A former staff writer, Dennis Romero, gives a first-person account of what is wrong with Entrepreneur Magazine, focusing primarily on the editorial and personnel issues dogging the business magazine. The author's account seems pretty believable to me but it is fair to point out that there are oftentimes two sides to stories like this. At a minimum, Romero's blog offers some insight into some of the things I always wonder about with magazines like Entrepreneur, such as: how much do they cater the editorial in an effort to attract specific advertisers. (Romero's answer: quite a bit)

Full blog here.

Here is a taste:

"So, essentially, Entrepreneur is hostile to journalism because it costs money and requires tolerance of diverse, smart, and educated people. At the same time, there’s a sleight of hand: Entrepreneur’s owners crave those advertisers that crave educated, savvy and demanding readers. How they connect the dots between dumbed-down “take-away” stories for people who haven’t the slightest notion of business, and a moneyed advertising base keen on the educated and affluent, is pure salesmanship."
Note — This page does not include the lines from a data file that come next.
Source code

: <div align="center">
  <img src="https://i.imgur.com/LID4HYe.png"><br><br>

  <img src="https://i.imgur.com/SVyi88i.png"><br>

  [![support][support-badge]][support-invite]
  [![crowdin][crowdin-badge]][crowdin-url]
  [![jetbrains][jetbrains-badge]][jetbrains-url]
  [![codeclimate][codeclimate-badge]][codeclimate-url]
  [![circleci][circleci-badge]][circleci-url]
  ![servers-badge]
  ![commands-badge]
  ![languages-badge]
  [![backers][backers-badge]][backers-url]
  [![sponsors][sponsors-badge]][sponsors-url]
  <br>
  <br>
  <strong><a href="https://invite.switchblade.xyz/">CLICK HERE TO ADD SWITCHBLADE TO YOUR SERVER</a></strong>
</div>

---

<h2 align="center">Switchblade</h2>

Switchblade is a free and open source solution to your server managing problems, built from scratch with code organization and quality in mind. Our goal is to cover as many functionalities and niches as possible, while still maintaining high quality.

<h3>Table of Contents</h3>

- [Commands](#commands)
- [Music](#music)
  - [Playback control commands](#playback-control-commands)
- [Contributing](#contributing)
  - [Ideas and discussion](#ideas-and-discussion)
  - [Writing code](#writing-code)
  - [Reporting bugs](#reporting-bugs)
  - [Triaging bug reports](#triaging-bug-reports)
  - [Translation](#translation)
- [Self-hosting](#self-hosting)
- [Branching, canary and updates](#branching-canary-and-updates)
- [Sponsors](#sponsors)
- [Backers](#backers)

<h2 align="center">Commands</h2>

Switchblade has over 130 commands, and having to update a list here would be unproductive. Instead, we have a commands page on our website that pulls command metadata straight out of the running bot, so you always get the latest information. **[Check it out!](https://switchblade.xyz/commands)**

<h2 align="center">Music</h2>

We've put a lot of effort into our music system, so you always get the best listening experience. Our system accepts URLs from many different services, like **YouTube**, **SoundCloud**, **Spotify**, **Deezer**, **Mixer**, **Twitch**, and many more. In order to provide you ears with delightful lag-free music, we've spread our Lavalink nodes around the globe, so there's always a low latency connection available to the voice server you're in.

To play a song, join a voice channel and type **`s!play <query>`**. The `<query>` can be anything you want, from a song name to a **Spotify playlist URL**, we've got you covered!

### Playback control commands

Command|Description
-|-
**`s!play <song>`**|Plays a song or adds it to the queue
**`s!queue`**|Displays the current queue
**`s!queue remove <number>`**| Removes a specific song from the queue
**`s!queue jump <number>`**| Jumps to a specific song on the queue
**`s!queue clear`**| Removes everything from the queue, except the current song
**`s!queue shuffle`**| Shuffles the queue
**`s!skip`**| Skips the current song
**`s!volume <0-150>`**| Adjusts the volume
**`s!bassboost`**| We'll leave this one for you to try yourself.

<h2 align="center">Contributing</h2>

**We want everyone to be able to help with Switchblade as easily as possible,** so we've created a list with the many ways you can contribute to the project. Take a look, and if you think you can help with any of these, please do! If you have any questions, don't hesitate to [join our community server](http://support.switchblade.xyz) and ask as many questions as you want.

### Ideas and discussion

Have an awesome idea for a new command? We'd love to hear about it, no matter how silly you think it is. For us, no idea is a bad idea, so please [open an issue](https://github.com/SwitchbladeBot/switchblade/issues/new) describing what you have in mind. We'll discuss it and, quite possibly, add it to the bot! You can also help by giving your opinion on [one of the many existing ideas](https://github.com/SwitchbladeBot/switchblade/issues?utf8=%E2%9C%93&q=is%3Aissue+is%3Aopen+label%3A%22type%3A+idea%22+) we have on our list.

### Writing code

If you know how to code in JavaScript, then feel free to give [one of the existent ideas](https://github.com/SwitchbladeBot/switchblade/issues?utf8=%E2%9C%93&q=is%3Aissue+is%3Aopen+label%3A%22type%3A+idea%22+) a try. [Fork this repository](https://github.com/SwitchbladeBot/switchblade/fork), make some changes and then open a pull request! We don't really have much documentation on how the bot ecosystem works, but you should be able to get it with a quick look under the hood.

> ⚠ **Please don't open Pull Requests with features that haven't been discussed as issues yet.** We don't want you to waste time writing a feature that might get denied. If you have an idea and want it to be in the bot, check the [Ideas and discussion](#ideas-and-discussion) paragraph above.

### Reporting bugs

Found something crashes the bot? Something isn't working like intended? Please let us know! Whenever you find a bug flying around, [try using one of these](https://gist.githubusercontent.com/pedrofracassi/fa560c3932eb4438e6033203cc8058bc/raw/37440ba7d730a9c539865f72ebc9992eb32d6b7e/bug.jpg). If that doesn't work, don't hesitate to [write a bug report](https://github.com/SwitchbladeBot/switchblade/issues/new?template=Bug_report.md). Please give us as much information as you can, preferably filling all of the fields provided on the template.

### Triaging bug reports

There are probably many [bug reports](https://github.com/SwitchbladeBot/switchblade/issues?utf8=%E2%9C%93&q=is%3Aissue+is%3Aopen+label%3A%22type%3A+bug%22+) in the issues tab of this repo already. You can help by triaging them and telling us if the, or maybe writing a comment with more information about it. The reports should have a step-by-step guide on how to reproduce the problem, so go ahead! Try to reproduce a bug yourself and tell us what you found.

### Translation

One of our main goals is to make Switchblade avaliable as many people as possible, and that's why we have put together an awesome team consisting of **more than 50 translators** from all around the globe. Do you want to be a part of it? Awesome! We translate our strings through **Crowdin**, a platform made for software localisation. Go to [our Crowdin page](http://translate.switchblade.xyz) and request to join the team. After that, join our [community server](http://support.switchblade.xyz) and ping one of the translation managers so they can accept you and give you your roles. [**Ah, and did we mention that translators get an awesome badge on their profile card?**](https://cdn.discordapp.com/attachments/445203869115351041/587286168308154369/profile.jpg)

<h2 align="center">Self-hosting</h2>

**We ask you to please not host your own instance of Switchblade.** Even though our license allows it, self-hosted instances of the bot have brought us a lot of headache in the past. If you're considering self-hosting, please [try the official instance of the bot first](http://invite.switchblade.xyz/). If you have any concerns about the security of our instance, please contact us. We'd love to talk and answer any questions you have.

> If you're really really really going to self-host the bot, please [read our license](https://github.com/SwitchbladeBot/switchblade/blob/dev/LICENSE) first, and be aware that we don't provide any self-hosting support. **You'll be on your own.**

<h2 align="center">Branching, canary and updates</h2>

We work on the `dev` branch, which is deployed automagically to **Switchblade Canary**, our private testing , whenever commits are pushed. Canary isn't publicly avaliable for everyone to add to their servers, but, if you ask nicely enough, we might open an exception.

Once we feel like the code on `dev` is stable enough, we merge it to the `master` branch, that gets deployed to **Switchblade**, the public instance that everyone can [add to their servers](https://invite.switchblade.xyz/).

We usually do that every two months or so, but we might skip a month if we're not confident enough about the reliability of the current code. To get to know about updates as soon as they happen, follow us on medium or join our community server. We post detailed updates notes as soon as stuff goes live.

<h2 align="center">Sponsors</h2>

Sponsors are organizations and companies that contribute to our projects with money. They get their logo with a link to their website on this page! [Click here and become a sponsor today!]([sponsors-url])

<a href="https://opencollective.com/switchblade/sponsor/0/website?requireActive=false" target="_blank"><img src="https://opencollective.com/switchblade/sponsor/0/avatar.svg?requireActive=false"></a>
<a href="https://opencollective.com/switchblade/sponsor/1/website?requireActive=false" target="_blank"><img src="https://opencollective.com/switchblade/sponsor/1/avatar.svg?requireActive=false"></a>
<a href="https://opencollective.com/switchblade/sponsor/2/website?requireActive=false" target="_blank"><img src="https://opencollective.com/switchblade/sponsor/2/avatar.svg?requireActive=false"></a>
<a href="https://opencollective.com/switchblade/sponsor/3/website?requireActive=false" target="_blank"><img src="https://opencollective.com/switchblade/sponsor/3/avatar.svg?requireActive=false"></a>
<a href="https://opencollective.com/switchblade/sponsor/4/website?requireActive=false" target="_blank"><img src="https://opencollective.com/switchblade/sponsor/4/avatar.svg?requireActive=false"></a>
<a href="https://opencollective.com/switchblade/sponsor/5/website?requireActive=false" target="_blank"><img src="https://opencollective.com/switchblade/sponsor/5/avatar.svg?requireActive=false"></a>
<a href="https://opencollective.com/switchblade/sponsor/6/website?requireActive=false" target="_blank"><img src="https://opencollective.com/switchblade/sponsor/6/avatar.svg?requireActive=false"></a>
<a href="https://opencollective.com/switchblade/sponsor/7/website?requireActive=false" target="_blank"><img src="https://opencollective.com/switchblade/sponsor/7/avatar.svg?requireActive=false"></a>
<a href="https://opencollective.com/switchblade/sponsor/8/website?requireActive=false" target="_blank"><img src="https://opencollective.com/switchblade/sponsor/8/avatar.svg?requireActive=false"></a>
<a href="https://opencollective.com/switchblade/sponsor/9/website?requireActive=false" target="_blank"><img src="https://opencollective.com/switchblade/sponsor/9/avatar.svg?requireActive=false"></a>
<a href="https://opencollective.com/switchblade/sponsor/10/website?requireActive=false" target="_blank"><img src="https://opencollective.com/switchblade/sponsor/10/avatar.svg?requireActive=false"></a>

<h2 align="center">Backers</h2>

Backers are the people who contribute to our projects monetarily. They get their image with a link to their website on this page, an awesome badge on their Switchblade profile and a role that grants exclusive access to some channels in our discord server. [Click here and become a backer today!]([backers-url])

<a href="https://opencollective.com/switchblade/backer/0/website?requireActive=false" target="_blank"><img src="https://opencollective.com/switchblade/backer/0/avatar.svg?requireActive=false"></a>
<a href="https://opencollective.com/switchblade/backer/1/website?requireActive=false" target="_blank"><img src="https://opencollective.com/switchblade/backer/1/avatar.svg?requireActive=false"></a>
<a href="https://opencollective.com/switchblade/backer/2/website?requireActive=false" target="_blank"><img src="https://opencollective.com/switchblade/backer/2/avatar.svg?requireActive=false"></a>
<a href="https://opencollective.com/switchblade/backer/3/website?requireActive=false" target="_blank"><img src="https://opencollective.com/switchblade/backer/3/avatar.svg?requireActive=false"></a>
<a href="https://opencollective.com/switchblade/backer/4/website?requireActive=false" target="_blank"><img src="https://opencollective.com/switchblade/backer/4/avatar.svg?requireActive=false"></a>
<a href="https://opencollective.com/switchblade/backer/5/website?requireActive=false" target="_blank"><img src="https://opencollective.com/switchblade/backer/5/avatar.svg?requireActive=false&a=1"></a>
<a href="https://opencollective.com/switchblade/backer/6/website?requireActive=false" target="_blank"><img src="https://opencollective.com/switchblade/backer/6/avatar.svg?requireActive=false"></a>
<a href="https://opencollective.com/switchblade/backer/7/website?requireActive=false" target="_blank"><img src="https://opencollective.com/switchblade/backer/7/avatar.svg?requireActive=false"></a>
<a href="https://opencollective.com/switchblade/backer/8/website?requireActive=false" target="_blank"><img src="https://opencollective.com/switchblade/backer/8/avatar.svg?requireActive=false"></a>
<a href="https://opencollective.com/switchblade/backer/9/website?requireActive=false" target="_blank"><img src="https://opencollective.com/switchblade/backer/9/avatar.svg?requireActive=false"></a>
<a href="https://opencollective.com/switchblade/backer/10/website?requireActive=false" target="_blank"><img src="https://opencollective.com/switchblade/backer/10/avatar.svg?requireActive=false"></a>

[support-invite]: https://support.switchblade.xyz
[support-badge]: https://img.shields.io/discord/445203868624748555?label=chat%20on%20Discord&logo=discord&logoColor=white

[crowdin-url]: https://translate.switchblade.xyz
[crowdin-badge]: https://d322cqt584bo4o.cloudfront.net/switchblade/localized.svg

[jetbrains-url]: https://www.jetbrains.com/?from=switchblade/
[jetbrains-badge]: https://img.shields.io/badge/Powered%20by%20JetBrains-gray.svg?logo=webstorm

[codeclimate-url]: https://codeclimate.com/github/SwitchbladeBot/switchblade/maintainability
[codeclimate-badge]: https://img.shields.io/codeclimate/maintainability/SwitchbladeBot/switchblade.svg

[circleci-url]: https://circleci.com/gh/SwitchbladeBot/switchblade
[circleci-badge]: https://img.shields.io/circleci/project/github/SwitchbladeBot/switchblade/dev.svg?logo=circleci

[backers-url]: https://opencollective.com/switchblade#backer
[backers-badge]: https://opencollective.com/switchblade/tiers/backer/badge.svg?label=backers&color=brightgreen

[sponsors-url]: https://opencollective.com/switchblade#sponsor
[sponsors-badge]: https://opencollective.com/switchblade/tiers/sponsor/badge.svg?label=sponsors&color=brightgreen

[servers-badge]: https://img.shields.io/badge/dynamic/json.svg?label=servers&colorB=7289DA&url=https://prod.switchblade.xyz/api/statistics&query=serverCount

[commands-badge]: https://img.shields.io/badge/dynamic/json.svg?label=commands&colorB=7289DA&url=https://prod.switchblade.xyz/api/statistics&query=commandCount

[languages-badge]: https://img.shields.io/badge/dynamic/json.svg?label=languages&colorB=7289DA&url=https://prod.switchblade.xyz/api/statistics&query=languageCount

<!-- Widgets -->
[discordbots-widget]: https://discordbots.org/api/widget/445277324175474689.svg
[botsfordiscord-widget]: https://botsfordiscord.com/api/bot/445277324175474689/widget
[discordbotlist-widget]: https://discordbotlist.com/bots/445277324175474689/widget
Even Brand Advertisers Like Results

Posted on July 15, 2009 by Mediabids

As a follow up to our diatribe yesterday on BusinessWeek consider this typically snarky comment from AdAge:

"Why the persistent drop for the business bibles? Business-to-business advertisers have found many more efficient, targeted ways to reach their customers. Brand campaigns remain an important component of their marketing, but they've also gotten much better at maintaining databases of the crucial decision makers who buy their products or services, focusing on preserving their loyalty and contacting them more or less directly than through a major magazine ad buy."

If you are in print - newspapers or magazines - this comment should really bug you. The author, Nat Ives, is wrong about the potential for print publications to generate response for non-branding campaigns but he is expressing a sentiment which is common in the advertising world. In other words, the advertisers you covet think he is right about magazines being a branding advertising medium. Further proof, that if print publications don't start proving response to their customers using any number of rudimentary tracking mechanisms (800#s, text addresses, unique urls), no one will.


Media News Group and Washington Times Experiment with Individuated News

Posted on July 03, 2009 by Mediabids

The basic idea of "individuated news" has been around for a while - readers define what interests them and then publications deliver the news based on relevancy through electronic mediums. Last week, the Washington Times and Media News Group began laying out plans on putting this into practice. It is a great idea that is worth keeping an eye on but there are some unaddressed issues.

In a not-so-surprisingly, glowing story in The Washington Times about the effort by The Washington Times and Media News Group, a representative from Media News said: "Once, the medium was the message. Now the message is the medium. Content is driving this, and in a way, it's a form of citizen journalism. They're close cousins. In this case, the news is citizen selected, but not citizen produced." Read the full story here.

It is a good point. And this effort will be fascinating to watch.

A few hurdles :

Will readers pay for it? Will advertisers pay more for it? Can the industry come together fast enough to offer its content on a large scale before Google adapts its alerts to do precisely the same thing with content that they rip off already from publications' free websites?

I think it is a great idea but these issues will ultimately decide its success or failure. I wish the Washington Times story had addressed them.